Issues with the new Azure ML Notebook VM

Microsoft

Hi Team,

 

I’m assisting a Partner in Germany that started to work with the new Azure Machine Learning compute instance (NC6):

https://docs.microsoft.com/en-us/azure/machine-learning/concept-compute-instance

 

Because this is in preview, I found it as a good idea to relay the Partner feedback to you. Please take a quick look over these issues and let me know if some of them are known, or should I redirect the Partner to technical support.

 

Here are the Partner questions:

 

  1. How should I manage conda environments in the notebook vm jupyter lab?
    1. Currently I create environments and add to the selectable kernels in the jupyter lab via “ipykernel install”
    2. I also tried nb_conda but that didn’t work.
    3. Now I experience some strange behaviour. After activating the environment I seems like I can only use the base env pip. E.g. if I install a pypi module inside the env it is not available in the notebook. If I install the module via “conda install” it is.
      1.       Pip install abc -> not working
      2.       python -m pip install abc -> not working
  •       conda install abc -> working
  1. Currently I want to use spacy. For that I need to install some language model (python -m spacy download abc), which is then not accessible in the notebook.
  1. Is it possible to trigger a shutdown of the vm after a notebook execution finished, similar to databricks notebooks?
  2. Is it possible to use jupyter lab extensions? After activating the extension manager I get an error message in the extension tab :
    1. Error communicating with server extension.

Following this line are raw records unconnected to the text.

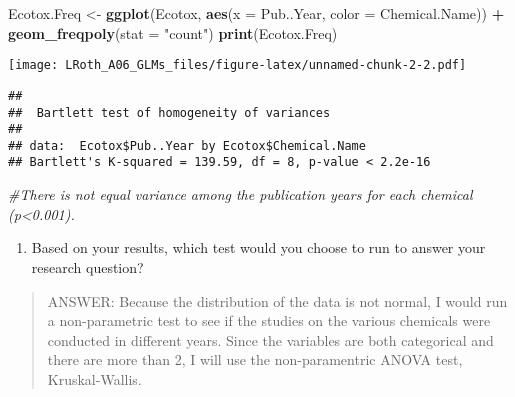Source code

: \documentclass[]{article}
\newenvironment{Shaded}{\begin{snugshade}}{\end{snugshade}}
\newcommand{\KeywordTok}[1]{\textcolor[rgb]{0.13,0.29,0.53}{\textbf{#1}}}
\newcommand{\DataTypeTok}[1]{\textcolor[rgb]{0.13,0.29,0.53}{#1}}
\newcommand{\StringTok}[1]{\textcolor[rgb]{0.31,0.60,0.02}{#1}}
\newcommand{\CommentTok}[1]{\textcolor[rgb]{0.56,0.35,0.01}{\textit{#1}}}
\newcommand{\OperatorTok}[1]{\textcolor[rgb]{0.81,0.36,0.00}{\textbf{#1}}}
\newcommand{\NormalTok}[1]{#1}
\providecommand{\tightlist}{%
  \setlength{\itemsep}{0pt}\setlength{\parskip}{0pt}}
\begin{document}
\begin{Shaded}
\begin{Highlighting}[]
\NormalTok{Ecotox.Freq <-}\StringTok{ }\KeywordTok{ggplot}\NormalTok{(Ecotox, }\KeywordTok{aes}\NormalTok{(}\DataTypeTok{x =}\NormalTok{ Pub..Year, }\DataTypeTok{color =}\NormalTok{ Chemical.Name)) }\OperatorTok{+}
\StringTok{  }\KeywordTok{geom_freqpoly}\NormalTok{(}\DataTypeTok{stat =} \StringTok{"count"}\NormalTok{)}
\KeywordTok{print}\NormalTok{(Ecotox.Freq)}
\end{Highlighting}
\end{Shaded}

\texttt{[image: LRoth\_A06\_GLMs\_files/figure-latex/unnamed-chunk-2-2.pdf]}

\begin{Shaded}
\end{Shaded}

\begin{verbatim}
## 
##  Bartlett test of homogeneity of variances
## 
## data:  Ecotox$Pub..Year by Ecotox$Chemical.Name
## Bartlett's K-squared = 139.59, df = 8, p-value < 2.2e-16
\end{verbatim}

\begin{Shaded}
\begin{Highlighting}[]
\CommentTok{#There is not equal variance among the publication years for each chemical (p<0.001).}
\end{Highlighting}
\end{Shaded}

\begin{enumerate}
\def\labelenumi{\arabic{enumi}.}
\setcounter{enumi}{5}
\tightlist
\item
  Based on your results, which test would you choose to run to answer
  your research question?
\end{enumerate}

\begin{quote}
ANSWER: Because the distribution of the data is not normal, I would run
a non-parametric test to see if the studies on the various chemicals
were conducted in different years. Since the variables are both
categorical and there are more than 2, I will use the non-paramentric
ANOVA test, Kruskal-Wallis.
\end{quote}
\end{document}
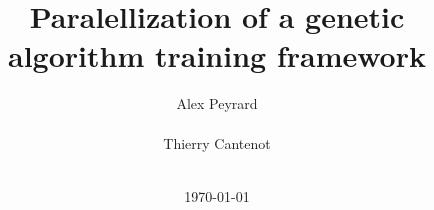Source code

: \documentclass{acm_proc_article-sp}
\begin{document}
\title{Paralellization of a genetic algorithm training framework}
%
%
%
%
%

%
\author{
%
%
\alignauthor
Alex Peyrard\\
       \\
\alignauthor
Thierry Cantenot\\
       \\
}
\date{\today}
\end{document}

Consult the documentation for how to ensure that it is enabled. Reason given: Error: 500 (Internal Server Error)
    2. I tried the docs and the suggested commands. Didn’t help.

 

 

 

 

I suggested to the Partner to look into the tutorial with the 1st experiment as mentioned on our site, in order to maybe train themselves with an already tested operation:

https://docs.microsoft.com/en-us/azure/machine-learning/tutorial-1st-experiment-sdk-train

 

The Partner replied that they take another route. In our tutorial the Jupyter Notebooks are run in the Azure ML Notebooks section. But the Partner is starting the jupyter lab through the compute section of Azure ML and do their dev setup (conda env, module installations etc.) through jupyter lab terminal.

Is this particular practice atypical or not the best one?

 

For any suggestions or contact info to people that might be interested in this topic, I would like to thank you in advance.

 

Thanks,

Sorin

1 Reply

@sorinM

 

Trying to create the bot using my own code.